Assigned task » Output every entry below word for word, without its pictures.

Supplied material »
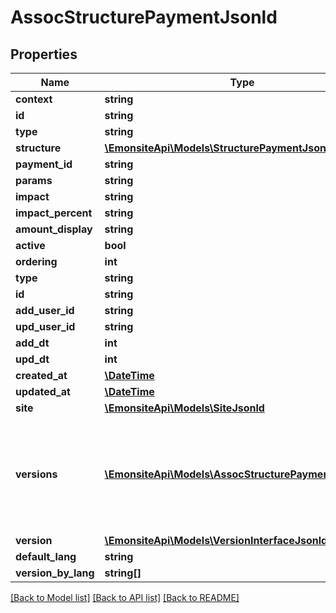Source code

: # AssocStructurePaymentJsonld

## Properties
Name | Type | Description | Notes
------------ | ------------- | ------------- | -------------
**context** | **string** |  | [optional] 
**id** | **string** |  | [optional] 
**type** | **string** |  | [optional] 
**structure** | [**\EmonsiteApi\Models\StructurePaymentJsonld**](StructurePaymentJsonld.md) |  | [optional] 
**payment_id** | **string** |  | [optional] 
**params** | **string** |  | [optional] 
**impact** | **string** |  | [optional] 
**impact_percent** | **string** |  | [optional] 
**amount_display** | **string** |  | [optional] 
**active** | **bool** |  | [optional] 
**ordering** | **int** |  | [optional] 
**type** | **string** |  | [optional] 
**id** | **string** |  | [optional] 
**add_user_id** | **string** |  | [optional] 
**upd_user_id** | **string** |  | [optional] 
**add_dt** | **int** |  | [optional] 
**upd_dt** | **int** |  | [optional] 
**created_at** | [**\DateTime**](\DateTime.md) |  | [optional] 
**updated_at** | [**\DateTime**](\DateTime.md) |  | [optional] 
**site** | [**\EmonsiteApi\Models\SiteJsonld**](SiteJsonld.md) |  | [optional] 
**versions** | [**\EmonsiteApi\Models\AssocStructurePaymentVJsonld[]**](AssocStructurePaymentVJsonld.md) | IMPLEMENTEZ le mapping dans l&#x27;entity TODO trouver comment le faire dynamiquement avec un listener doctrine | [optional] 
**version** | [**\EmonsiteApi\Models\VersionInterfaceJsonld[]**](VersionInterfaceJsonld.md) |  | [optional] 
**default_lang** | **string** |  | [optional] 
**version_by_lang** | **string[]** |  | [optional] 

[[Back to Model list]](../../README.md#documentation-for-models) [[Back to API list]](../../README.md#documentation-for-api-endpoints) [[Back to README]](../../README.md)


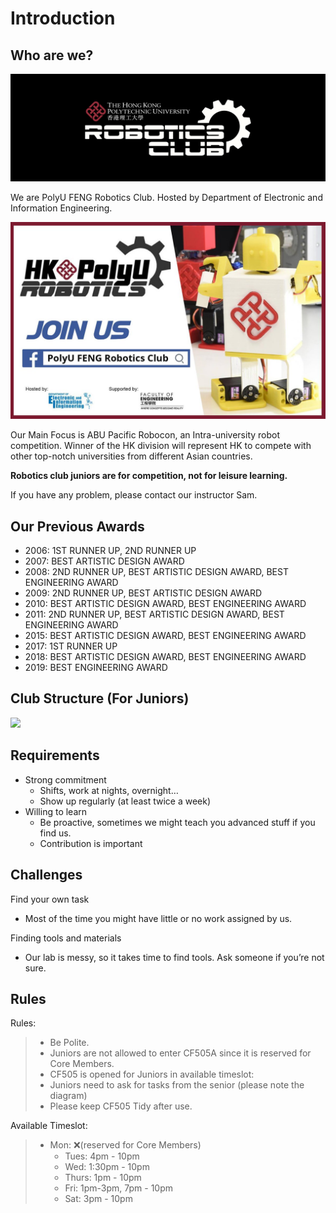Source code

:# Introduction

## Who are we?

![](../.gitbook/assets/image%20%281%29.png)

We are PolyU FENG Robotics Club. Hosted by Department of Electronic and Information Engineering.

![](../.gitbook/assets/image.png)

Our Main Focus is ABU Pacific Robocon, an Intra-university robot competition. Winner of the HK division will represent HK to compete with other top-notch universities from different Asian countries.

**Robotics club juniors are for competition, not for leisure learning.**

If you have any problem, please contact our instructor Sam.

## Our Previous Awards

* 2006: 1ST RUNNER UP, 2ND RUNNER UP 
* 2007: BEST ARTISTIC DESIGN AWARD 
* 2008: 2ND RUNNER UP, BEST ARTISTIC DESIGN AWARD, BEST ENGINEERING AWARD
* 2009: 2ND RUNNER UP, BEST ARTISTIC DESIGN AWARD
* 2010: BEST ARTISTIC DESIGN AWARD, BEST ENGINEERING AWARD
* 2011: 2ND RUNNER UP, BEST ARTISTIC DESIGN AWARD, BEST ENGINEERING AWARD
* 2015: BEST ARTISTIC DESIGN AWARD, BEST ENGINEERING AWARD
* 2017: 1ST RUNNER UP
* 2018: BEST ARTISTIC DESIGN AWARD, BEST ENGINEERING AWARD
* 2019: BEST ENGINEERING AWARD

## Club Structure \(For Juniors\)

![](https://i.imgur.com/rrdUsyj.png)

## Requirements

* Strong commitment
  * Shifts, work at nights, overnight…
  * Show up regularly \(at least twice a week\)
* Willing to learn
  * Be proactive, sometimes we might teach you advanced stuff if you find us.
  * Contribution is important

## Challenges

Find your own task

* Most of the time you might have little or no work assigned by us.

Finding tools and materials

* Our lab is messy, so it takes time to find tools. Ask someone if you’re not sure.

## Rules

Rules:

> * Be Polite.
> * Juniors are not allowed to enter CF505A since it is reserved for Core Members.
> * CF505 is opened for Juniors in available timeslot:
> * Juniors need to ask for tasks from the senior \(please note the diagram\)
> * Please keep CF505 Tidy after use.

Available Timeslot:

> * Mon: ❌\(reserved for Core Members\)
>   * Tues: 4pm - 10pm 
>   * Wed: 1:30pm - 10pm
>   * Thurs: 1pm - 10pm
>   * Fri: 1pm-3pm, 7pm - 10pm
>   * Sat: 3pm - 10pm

Task solution »
Source code

: # AssocStructurePaymentJsonld

## Properties
Name | Type | Description | Notes
------------ | ------------- | ------------- | -------------
**context** | **string** |  | [optional] 
**id** | **string** |  | [optional] 
**type** | **string** |  | [optional] 
**structure** | [**\EmonsiteApi\Models\StructurePaymentJsonld**](StructurePaymentJsonld.md) |  | [optional] 
**payment_id** | **string** |  | [optional] 
**params** | **string** |  | [optional] 
**impact** | **string** |  | [optional] 
**impact_percent** | **string** |  | [optional] 
**amount_display** | **string** |  | [optional] 
**active** | **bool** |  | [optional] 
**ordering** | **int** |  | [optional] 
**type** | **string** |  | [optional] 
**id** | **string** |  | [optional] 
**add_user_id** | **string** |  | [optional] 
**upd_user_id** | **string** |  | [optional] 
**add_dt** | **int** |  | [optional] 
**upd_dt** | **int** |  | [optional] 
**created_at** | [**\DateTime**](\DateTime.md) |  | [optional] 
**updated_at** | [**\DateTime**](\DateTime.md) |  | [optional] 
**site** | [**\EmonsiteApi\Models\SiteJsonld**](SiteJsonld.md) |  | [optional] 
**versions** | [**\EmonsiteApi\Models\AssocStructurePaymentVJsonld[]**](AssocStructurePaymentVJsonld.md) | IMPLEMENTEZ le mapping dans l&#x27;entity TODO trouver comment le faire dynamiquement avec un listener doctrine | [optional] 
**version** | [**\EmonsiteApi\Models\VersionInterfaceJsonld[]**](VersionInterfaceJsonld.md) |  | [optional] 
**default_lang** | **string** |  | [optional] 
**version_by_lang** | **string[]** |  | [optional] 

[[Back to Model list]](../../README.md#documentation-for-models) [[Back to API list]](../../README.md#documentation-for-api-endpoints) [[Back to README]](../../README.md)


Source code

:# Introduction

## Who are we?

![](../.gitbook/assets/image%20%281%29.png)

We are PolyU FENG Robotics Club. Hosted by Department of Electronic and Information Engineering.

![](../.gitbook/assets/image.png)

Our Main Focus is ABU Pacific Robocon, an Intra-university robot competition. Winner of the HK division will represent HK to compete with other top-notch universities from different Asian countries.

**Robotics club juniors are for competition, not for leisure learning.**

If you have any problem, please contact our instructor Sam.

## Our Previous Awards

* 2006: 1ST RUNNER UP, 2ND RUNNER UP 
* 2007: BEST ARTISTIC DESIGN AWARD 
* 2008: 2ND RUNNER UP, BEST ARTISTIC DESIGN AWARD, BEST ENGINEERING AWARD
* 2009: 2ND RUNNER UP, BEST ARTISTIC DESIGN AWARD
* 2010: BEST ARTISTIC DESIGN AWARD, BEST ENGINEERING AWARD
* 2011: 2ND RUNNER UP, BEST ARTISTIC DESIGN AWARD, BEST ENGINEERING AWARD
* 2015: BEST ARTISTIC DESIGN AWARD, BEST ENGINEERING AWARD
* 2017: 1ST RUNNER UP
* 2018: BEST ARTISTIC DESIGN AWARD, BEST ENGINEERING AWARD
* 2019: BEST ENGINEERING AWARD

## Club Structure \(For Juniors\)

![](https://i.imgur.com/rrdUsyj.png)

## Requirements

* Strong commitment
  * Shifts, work at nights, overnight…
  * Show up regularly \(at least twice a week\)
* Willing to learn
  * Be proactive, sometimes we might teach you advanced stuff if you find us.
  * Contribution is important

## Challenges

Find your own task

* Most of the time you might have little or no work assigned by us.

Finding tools and materials

* Our lab is messy, so it takes time to find tools. Ask someone if you’re not sure.

## Rules

Rules:

> * Be Polite.
> * Juniors are not allowed to enter CF505A since it is reserved for Core Members.
> * CF505 is opened for Juniors in available timeslot:
> * Juniors need to ask for tasks from the senior \(please note the diagram\)
> * Please keep CF505 Tidy after use.

Available Timeslot:

> * Mon: ❌\(reserved for Core Members\)
>   * Tues: 4pm - 10pm 
>   * Wed: 1:30pm - 10pm
>   * Thurs: 1pm - 10pm
>   * Fri: 1pm-3pm, 7pm - 10pm
>   * Sat: 3pm - 10pm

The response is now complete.